The sequential and hierarchical structure of patterns in the process of thinking and learning manifests also in the formalism of Hierarchical Hidden Markov Models (HHMMs) which Kurzweil uses and advocates in his book. In their core, HHMMs can be described as structured discrete-time Markov chains with observations. The process of learning involves to find (1) an optimal topology of the HHMM and (2) optimal transition probabilities, based on a training set that is given by sequences of observations. Problem (2) is the actual learning step and can be solved using variants of the Baum-Welch algorithm, whereas (1) can be solved using evolutionary algorithms.

One of the most often occurring criticisms of AI is that the used methods are just based on statistical models or manipulations of abstract symbols. In short: there is no real thinking going on, no awareness and no consciousness. Of course, Kurzweil defends AI, e.g., he argues that the whole decision making in the human brain is based on natural law and statistics. He describes an interesting situation where the AI system Watson was competing with the best two Jeopardy! players. Watson is based on statistical models and computes the probabilities of possible answers. For example, Watson's response to
“In Act 3 of an 1846 Verdi Opera, this ‘Scourge of God’ is stabbed to death by his lover Odabella” 

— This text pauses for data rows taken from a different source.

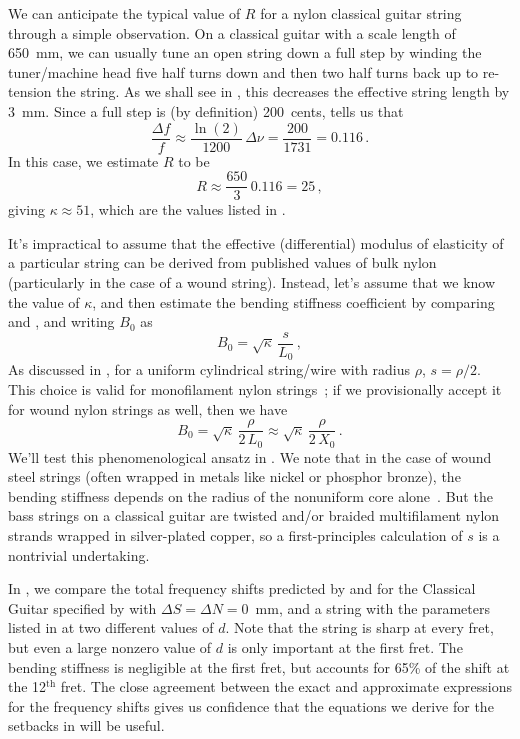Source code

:  We can anticipate the typical value of $R$ for a nylon classical guitar string through a simple observation. On a classical guitar with a scale length of 650~mm, we can usually tune an open string down a full step by winding the tuner/machine head five half turns down and then two half turns back up to re-tension the string. As we shall see in , this decreases the effective string length by 3~mm. Since a full step is (by definition) 200~cents,  tells us that
\begin{equation}
  \frac{\Delta f}{f} \approx \frac{\ln(2)}{1200}\, \Delta \nu = \frac{200}{1731} = 0.116\, .
\end{equation}
In this case, we estimate $R$ to be
\begin{equation}
  R \approx \frac{650}{3}\, 0.116 = 25\, ,
\end{equation}
giving $\kappa \approx 51$, which are the values listed in . 

It's impractical to assume that the effective (differential) modulus of elasticity of a particular string can be derived from published values of bulk nylon (particularly in the case of a wound string). Instead, let's assume that we know the value of $\kappa$, and then estimate the bending stiffness coefficient by comparing  and , and writing $B_0$ as
\begin{equation}
  B_0 = \sqrt{\kappa}\, \frac{s}{L_0}\, ,
\end{equation}
As discussed in , for a uniform cylindrical string/wire with radius $\rho$, $s = \rho/2$. This choice is valid for monofilament nylon strings~\cite{ref:woodland2004pgt}; if we provisionally accept it for wound nylon strings as well, then we have
\begin{equation} \label{eqn:b_0_kappa}
  B_0 = \sqrt{\kappa}\, \frac{\rho}{2\, L_0} \approx \sqrt{\kappa}\, \frac{\rho}{2\, X_0}\, .
\end{equation}
We'll test this phenomenological ansatz in . We note that in the case of wound steel strings (often wrapped in metals like nickel or phosphor bronze), the bending stiffness depends on the radius of the nonuniform core alone~\cite{ref:fletcher1964nvf,ref:kemp2020ibg}. But the bass strings on a classical guitar are twisted and/or braided multifilament nylon strands wrapped in silver-plated copper, so a first-principles calculation of $s$ is a nontrivial undertaking.

In , we compare the total frequency shifts predicted by  and  for the Classical Guitar specified by  with $\Delta S = \Delta N = 0$~mm, and a string with the parameters listed in  at two different values of $d$. Note that the string is sharp at every fret, but even a large nonzero value of $d$ is only important at the first fret. The bending stiffness is negligible at the first fret, but accounts for 65\% of the shift at the 12$^\textrm{th}$ fret. The close agreement between the exact and approximate expressions for the frequency shifts gives us confidence that the equations we derive for the setbacks in  will be useful.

was “Who is Attila?”. The showmaster asked him (or it?) to specify the answer and Watson correctly responded with “Who is Attila the Hun?”. Kurzweil makes a point in saying that the understanding of the language used in the Jeopardy! questions (technically answers) is a real challenge and that Watson learned his knowledge by reading the whole Wikipedia and other human-written text resources, which marks a milestone in the engineering of artificial intelligence.

Kurzweil also gives some clues to the grand philosophical questions in AI which naturally arise when attempting to build machines that reach or exceed human intelligence. For a machine that acts like as if it were conscious and as if it had a free will, we should also assume that it is conscious and has a free will. Thus, Kurzweil believes that machines are conscious if they pass the Turing test. This topic is highly controversial as this excerpt from Wikipedia shows:
"Searle argues that the experience of consciousness can't be detected by examining the behavior of a machine, a human being or any other animal. Daniel Dennett points out that natural selection can not preserve a feature of an animal that has no effect on the behavior of the animal, and thus consciousness (...) can't be produced by natural selection. Therefor either natural selection did not produce consciousness, or (...) consciousness can be detected by suitably designed Turing test."
No matter whether you stand on the side of Kurzweil (as I on this question) or on Searle, I hope I was able to whet your appetite. If you are a computer scientist or generally interested in AI, I highly recommend to read "How to Create a Mind" (even if you don't own a Kindle).